A final point of note for the placement: it cannot be attached to a corner and locked into place. There is a wooden lock that keeps the holder from sliding, although it is tight enough it would only be needed to keep it from moving if hit. On the corner, the angle does not allot for that. There are also different depths on the railing that prevent placement of the holders.
Testing Drinking Vessels – Glassware
I started with some standard sized glasses I had in the house.
The mug fit nicely, but the old fashion did not. It was too large for the cage and too small to have the base keep it from tilting. The standard tumbler worked fine.
I opted to use a goblet to test the size of a wine glass. The base is just a little bit larger than a regular red wine glass. It did not work. It tilted and did not feel sturdy in the holder. One of the comments during the campaign mentioned that they planned to use it for wine. I guess a stemless glass would work, but I would be wary of anything with a stem as seen below. When I did test with a red wine glass, it tilted so much with the cage; I did not feel comfortable taking a picture. Without the cage, the wine glass went right through.
The snifter is precariously resting on the cage. The lambic glass is apparently not stable. I used that one for effect. All of the ones that were not stable tilted the same but the angle was not as noticeable.
Testing Drinking Vessels – Novelty
My regular teacup, which would also work as a coffee mug, did not work at all.
Below is a mug I got at a Ren Faire.

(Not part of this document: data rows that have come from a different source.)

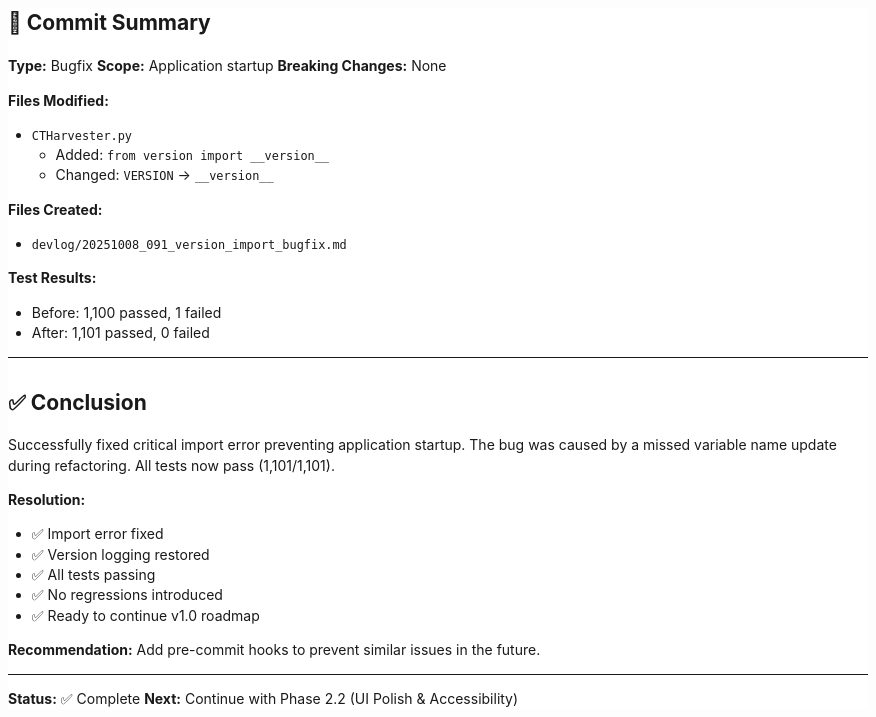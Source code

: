 ## 📝 Commit Summary

**Type:** Bugfix
**Scope:** Application startup
**Breaking Changes:** None

**Files Modified:**

- `CTHarvester.py`
  - Added: `from version import __version__`
  - Changed: `VERSION` → `__version__`

**Files Created:**

- `devlog/20251008_091_version_import_bugfix.md`

**Test Results:**

- Before: 1,100 passed, 1 failed
- After: 1,101 passed, 0 failed

---

## ✅ Conclusion

Successfully fixed critical import error preventing application startup. The bug was caused by a missed variable name update during refactoring. All tests now pass (1,101/1,101).

**Resolution:**

- ✅ Import error fixed
- ✅ Version logging restored
- ✅ All tests passing
- ✅ No regressions introduced
- ✅ Ready to continue v1.0 roadmap

**Recommendation:** Add pre-commit hooks to prevent similar issues in the future.

---

**Status:** ✅ Complete
**Next:** Continue with Phase 2.2 (UI Polish & Accessibility)
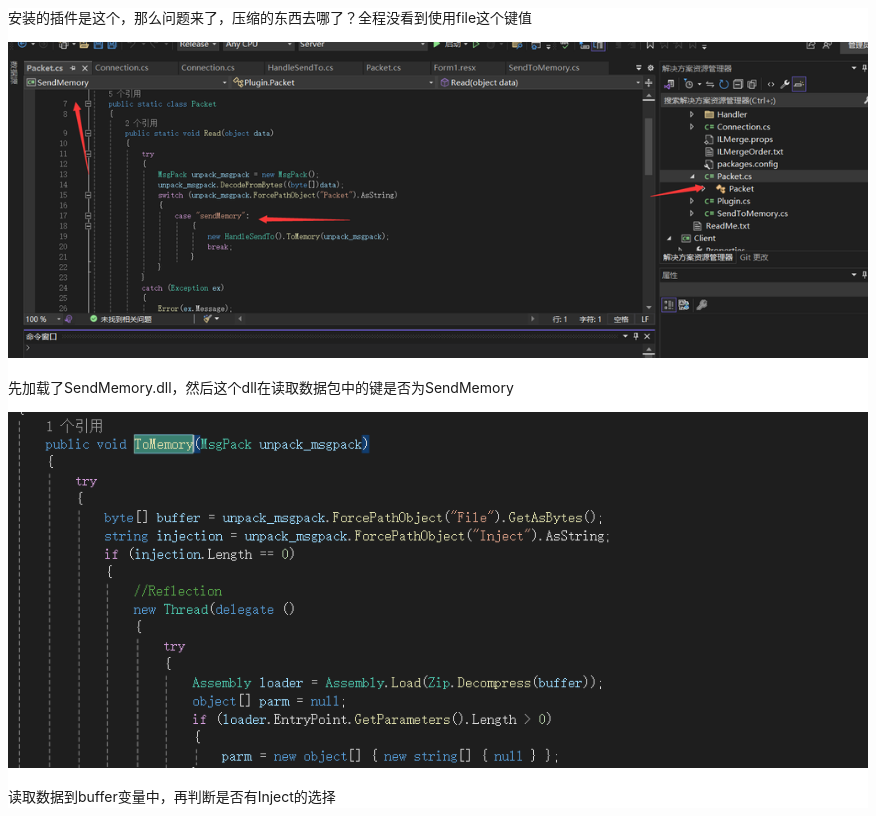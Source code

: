 安装的插件是这个，那么问题来了，压缩的东西去哪了？全程没看到使用file这个键值



![image-20240208210456554](readme/image-20240208210456554.png)

先加载了SendMemory.dll，然后这个dll在读取数据包中的键是否为SendMemory



![image-20240208210537513](readme/image-20240208210537513.png)

读取数据到buffer变量中，再判断是否有Inject的选择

I never used it in the past, but after seeing how great it fit, I will probably use it with the ToUG.
I figured I’d also test with a Tervis, which would be the same as a Yeti or fast food cup. It worked fine. This might be the best option next to the Ren mug.
Testing Drinking Vessels – Prefilled Cans and Bottles
Here are a few different sized items that are pretty standard at a gaming session. All of these fit fine.
The standard soda bottle, did not fit so good, as it got stuck in the cage. Using a thinner one would be fine, but if you want a 20oz. drink, you might have to play with the cage to get the bottle out.
Finally, there is an oversized beer bottle. Worked fine.
Although the idea is sound, there doesn’t seem to be enough room for all of the accessories. The bigger issue is not all drink containers will fit in the cup holders as they are currently designed. I think these look much better than others I have seen for gaming tables. Although they do not have a place to go when not in use, these are a better look than the others. Because they opted for a cage rather than a solid base, it is more difficult to get specific glasses to stay without tilting. I guess if a round, metal cutout were added at the bottom, that would increase the stability. My goal for getting this table, though, was so I didn’t have to do any tweaking.
These cup holders are also supposed to be used as dice trays. They will work fine for that. Not sure about the dice rolling off any less than on a table, but it keeps them off the ToUG and available to the individual users. The initial pictures showed different-colored pads, but those have to be purchased separately.
I also wanted to mention the matching chairs and cushions. I got them at IKEA, as well as the cushions. They are not the greatest, but they will do. And for $25 (+$5 for the cushion), I can’t complain.